From my own experiences with anxiety of various kinds, I know that quiet solitude is not the panacea one might think it would be. You inevitably think about what you should be doing, could be doing, and everything you’ve been doing wrong.  Having time to collect your thoughts is really just time to slow down and realize what a horrible disorganized ugly mess of a person you are and to realize, even if you gave yourself a week to think, you’d never be able to untangle how you let your stupid life get this bad.  Better to drown it out with something.  Doing some kind of activity, watching TV, somehow keeping some part of your brain engaged with some part of the world around you.  Denying yourself any time for personal reflection or recuperation.  If you were good enough, fast enough, smart enough, strong enough, you wouldn’t need to rest.  The very fact that you feel a need to rest is proof that you are flawed, and that you should therefore work twice as hard to make up for it so that nobody takes note of your failure.  And if you have decided to rest in some way – well, you’re a lazy slob; work three times harder.   Or, facing that massive amount of activation energy required to go from rest to full-bore flawlessness, it’s easy to just give up.

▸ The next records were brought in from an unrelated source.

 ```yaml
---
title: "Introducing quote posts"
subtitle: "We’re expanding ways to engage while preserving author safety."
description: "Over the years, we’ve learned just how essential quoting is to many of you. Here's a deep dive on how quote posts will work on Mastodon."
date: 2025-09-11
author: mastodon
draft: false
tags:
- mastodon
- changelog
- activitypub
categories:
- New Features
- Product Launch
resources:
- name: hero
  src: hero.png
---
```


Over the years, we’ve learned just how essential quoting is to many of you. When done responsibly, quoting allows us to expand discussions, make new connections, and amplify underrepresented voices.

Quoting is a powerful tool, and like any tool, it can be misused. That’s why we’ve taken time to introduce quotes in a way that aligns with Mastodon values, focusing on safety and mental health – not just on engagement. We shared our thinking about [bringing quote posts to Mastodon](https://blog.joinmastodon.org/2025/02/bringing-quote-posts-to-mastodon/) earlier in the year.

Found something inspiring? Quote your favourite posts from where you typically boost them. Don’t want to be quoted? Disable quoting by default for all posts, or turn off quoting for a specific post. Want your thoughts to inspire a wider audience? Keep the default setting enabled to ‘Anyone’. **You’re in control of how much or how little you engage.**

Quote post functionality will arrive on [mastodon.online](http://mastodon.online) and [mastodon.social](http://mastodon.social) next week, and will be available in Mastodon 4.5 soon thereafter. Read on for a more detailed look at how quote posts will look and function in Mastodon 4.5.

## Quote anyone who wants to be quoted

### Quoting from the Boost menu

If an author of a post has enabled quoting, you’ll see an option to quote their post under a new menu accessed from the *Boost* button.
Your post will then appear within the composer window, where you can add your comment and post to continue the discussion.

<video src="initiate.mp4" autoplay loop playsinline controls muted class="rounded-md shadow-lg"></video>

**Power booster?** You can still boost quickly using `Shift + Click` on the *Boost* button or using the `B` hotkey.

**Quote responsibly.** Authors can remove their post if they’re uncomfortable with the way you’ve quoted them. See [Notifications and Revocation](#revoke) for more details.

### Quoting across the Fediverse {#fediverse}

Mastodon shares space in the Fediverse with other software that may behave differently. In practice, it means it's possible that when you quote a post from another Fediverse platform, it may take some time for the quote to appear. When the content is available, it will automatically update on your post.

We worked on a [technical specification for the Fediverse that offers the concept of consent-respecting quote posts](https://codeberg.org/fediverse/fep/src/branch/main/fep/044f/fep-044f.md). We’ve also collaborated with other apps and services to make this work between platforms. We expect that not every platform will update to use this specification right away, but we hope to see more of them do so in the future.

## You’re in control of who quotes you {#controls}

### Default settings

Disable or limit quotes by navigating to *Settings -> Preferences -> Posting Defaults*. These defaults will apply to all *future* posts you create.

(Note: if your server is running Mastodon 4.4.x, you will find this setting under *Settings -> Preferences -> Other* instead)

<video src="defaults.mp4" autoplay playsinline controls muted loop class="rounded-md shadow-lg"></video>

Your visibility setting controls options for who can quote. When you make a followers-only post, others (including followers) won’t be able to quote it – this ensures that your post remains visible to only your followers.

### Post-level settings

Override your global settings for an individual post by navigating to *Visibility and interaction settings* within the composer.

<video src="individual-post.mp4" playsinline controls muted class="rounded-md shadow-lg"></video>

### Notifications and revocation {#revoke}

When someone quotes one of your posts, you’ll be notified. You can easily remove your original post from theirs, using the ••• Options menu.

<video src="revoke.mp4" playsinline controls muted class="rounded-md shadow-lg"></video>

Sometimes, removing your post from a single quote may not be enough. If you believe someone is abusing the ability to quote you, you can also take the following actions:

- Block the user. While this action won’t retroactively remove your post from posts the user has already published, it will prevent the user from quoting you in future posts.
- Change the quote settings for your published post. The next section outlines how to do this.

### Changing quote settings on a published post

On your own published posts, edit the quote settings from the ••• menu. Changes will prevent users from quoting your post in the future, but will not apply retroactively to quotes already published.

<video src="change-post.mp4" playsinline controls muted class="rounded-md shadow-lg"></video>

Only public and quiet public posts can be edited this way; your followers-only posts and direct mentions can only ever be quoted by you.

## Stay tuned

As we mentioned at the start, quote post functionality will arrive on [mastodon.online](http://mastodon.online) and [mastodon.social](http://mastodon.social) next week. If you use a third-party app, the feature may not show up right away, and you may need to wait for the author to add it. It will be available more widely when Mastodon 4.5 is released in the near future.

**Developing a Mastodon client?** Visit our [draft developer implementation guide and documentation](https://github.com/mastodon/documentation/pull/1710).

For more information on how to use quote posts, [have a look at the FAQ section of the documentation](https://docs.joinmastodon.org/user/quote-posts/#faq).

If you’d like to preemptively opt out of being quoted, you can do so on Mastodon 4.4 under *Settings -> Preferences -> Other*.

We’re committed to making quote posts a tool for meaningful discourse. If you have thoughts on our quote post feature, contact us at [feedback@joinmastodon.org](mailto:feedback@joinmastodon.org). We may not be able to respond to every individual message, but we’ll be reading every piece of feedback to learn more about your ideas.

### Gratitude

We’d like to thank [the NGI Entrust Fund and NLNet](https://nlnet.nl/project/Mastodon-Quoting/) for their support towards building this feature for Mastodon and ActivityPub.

Doing Nothing is nothing doing – but relaxing and opening ourselves to inspiration in the Bed, Bus, and Bath?  Now that, we can do a little more easily, since there’s the pretense that we’re doing something. Right?  Not quite so much.  Anyone with a smartphone – which is practically everybody – seems to use any spare minute to do something.  Read, talk, text, research, email, game, whatever. So long as we have the means to do something, we also tend to feel the obligation.

This is where the strange facets of sociology come in.  Where individuals are trying to meet cultural and social expectations of a society that’s made up of individuals.  I can’t think of anyone who wouldn’t like to genuinely relax.  Who wouldn’t like to let go and stop being anxious, if just for a little while every day.  Who wouldn’t like to stop living in constant anxiety and stress and fear.

But we see everyone else being competent – or at least looking like they’re competent – and we push ourselves to the same.  It’s not like we can quit.  It’s not like we have choices.  It’s not like anyone else cares about our lives except us.  And we only deserve to care about our own health and happiness when we’ve worked ourselves to and past our breaking point – when we’ve proven that we no longer care about either one.

We can’t afford to do otherwise.

THEY aren’t.

When we’re in the greatest need of rest, of calm, of comfort, of inspiration, of creativity… of Doing Nothing, or at the very least, of accepting that we’re Doing What We’re Doing and acknowledging the sufficiency of that…  that’s when we deny it to ourselves most often.

Or maybe that’s just me.

 

(I went on more about my own personal experiences with both phenomena, but cut them out to better get to the point.  I’ll put ’em in another entry, if anyone shows interest.)